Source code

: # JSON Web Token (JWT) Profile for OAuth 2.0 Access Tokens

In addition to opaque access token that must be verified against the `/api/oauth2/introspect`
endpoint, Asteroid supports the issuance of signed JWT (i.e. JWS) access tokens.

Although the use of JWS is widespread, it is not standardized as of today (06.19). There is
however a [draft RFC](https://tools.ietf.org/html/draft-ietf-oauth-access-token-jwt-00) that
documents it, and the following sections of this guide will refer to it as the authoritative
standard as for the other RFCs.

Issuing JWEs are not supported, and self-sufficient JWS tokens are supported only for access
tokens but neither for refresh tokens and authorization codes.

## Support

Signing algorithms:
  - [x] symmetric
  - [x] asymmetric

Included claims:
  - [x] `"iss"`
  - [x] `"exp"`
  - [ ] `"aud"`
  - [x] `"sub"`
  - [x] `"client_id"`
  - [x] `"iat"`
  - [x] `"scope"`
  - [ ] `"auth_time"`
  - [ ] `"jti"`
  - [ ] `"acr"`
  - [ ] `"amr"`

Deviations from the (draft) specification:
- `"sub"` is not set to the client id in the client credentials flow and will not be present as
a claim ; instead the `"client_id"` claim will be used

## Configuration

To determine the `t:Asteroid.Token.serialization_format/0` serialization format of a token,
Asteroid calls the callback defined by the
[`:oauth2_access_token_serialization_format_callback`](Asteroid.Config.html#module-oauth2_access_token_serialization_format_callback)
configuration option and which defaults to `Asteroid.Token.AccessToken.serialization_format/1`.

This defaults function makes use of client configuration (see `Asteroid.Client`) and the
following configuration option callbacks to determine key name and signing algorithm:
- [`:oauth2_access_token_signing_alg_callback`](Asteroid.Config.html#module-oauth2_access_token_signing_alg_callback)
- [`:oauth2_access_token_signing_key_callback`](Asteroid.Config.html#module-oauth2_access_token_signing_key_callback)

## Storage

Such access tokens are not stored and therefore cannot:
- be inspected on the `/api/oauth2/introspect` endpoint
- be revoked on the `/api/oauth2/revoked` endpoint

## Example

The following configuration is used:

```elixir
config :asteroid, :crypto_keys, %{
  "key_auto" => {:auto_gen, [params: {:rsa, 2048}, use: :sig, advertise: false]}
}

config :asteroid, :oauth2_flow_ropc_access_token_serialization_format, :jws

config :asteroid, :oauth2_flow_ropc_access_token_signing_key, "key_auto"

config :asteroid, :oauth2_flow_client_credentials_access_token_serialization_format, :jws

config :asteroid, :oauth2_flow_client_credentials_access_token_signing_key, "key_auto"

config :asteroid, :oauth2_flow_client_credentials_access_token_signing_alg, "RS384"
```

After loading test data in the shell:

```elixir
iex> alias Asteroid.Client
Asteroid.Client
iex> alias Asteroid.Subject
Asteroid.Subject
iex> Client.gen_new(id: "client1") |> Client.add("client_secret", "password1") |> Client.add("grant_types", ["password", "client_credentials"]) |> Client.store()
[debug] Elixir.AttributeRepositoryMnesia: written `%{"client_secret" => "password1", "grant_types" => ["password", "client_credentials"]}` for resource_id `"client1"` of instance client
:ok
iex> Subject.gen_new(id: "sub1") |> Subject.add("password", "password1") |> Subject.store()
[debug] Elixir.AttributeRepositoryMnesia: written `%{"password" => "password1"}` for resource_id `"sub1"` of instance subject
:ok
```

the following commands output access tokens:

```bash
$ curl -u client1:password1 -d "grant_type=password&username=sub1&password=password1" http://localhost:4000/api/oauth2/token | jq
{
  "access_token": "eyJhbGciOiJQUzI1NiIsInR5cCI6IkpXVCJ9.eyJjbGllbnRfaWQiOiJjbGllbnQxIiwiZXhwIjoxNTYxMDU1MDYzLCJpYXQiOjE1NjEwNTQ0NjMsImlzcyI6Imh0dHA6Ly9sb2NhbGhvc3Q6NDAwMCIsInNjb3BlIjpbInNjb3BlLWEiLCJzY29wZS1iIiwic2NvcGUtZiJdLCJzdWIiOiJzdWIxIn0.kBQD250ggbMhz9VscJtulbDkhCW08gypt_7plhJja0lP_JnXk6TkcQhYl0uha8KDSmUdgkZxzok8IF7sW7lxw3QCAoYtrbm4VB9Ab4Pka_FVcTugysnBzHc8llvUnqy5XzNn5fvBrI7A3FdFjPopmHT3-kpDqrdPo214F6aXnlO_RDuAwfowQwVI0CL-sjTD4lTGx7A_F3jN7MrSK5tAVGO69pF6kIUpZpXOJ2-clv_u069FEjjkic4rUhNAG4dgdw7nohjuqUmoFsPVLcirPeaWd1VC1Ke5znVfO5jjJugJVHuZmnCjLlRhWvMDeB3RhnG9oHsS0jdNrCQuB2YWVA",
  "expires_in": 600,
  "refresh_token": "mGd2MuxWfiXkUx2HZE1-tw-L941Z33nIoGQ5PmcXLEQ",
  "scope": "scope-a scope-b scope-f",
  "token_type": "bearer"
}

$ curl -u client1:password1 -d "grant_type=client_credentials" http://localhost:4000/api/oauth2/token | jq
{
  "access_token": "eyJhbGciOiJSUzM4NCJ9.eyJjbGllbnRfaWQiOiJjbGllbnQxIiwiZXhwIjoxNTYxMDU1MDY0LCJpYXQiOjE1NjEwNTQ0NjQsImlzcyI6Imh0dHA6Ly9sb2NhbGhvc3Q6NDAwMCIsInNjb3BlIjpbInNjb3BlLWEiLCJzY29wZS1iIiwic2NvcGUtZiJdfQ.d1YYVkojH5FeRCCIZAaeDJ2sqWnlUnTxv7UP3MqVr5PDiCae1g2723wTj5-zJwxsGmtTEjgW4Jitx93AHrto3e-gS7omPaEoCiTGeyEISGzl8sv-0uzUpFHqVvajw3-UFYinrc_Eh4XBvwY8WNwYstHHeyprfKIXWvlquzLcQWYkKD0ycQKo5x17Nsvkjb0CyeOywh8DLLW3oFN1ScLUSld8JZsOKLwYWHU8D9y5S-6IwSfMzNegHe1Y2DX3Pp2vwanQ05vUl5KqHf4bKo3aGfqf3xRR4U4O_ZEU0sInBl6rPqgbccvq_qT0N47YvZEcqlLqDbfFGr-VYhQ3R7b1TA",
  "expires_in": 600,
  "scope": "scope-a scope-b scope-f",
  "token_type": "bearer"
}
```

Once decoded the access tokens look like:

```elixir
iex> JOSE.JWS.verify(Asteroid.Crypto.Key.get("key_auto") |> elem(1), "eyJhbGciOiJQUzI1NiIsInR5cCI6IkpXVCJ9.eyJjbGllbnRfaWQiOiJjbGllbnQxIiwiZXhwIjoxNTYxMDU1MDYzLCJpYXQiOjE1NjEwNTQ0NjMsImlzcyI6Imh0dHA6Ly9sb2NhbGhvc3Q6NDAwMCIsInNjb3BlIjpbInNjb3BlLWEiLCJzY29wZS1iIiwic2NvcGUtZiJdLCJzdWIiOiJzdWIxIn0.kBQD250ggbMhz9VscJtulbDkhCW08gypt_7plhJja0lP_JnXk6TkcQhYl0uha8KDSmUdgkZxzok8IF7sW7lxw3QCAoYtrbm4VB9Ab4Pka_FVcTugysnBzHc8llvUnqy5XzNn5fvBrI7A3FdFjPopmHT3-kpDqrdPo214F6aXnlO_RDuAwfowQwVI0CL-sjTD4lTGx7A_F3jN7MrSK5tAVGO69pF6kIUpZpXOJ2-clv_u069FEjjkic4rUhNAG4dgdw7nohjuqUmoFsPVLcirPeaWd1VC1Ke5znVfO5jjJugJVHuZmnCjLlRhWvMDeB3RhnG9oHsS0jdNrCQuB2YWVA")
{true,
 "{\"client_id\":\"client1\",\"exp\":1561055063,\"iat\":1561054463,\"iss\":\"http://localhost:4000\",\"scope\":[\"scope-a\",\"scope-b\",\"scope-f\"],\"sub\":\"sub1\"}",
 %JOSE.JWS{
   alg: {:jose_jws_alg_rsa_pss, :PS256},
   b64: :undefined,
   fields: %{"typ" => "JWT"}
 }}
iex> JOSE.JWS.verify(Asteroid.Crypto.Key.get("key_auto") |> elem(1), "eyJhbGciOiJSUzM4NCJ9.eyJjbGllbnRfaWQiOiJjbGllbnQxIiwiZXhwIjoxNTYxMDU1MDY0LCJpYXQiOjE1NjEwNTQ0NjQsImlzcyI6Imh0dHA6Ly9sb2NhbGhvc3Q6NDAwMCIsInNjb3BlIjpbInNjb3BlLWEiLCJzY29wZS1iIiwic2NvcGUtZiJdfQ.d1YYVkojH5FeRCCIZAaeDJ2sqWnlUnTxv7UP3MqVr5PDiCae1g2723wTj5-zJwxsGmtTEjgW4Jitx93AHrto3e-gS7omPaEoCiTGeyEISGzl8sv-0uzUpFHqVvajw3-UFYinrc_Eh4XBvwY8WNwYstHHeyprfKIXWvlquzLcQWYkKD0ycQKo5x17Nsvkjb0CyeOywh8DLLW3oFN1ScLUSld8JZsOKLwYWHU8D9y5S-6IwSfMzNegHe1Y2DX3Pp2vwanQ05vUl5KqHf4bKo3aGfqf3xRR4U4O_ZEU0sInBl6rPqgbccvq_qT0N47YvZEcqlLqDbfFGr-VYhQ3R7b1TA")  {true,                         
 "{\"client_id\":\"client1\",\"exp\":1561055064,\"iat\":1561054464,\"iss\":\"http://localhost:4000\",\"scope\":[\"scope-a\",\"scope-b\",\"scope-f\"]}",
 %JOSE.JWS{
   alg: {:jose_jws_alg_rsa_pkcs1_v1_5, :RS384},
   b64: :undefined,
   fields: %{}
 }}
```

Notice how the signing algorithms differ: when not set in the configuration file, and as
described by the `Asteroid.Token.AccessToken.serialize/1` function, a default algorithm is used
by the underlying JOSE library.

::::

_How to complete this task:_ Copy out, from the material above, each line where the word "curl" is present.

_Exercise result:_
$ curl -u client1:password1 -d "grant_type=password&username=sub1&password=password1" http://localhost:4000/api/oauth2/token | jq
$ curl -u client1:password1 -d "grant_type=client_credentials" http://localhost:4000/api/oauth2/token | jq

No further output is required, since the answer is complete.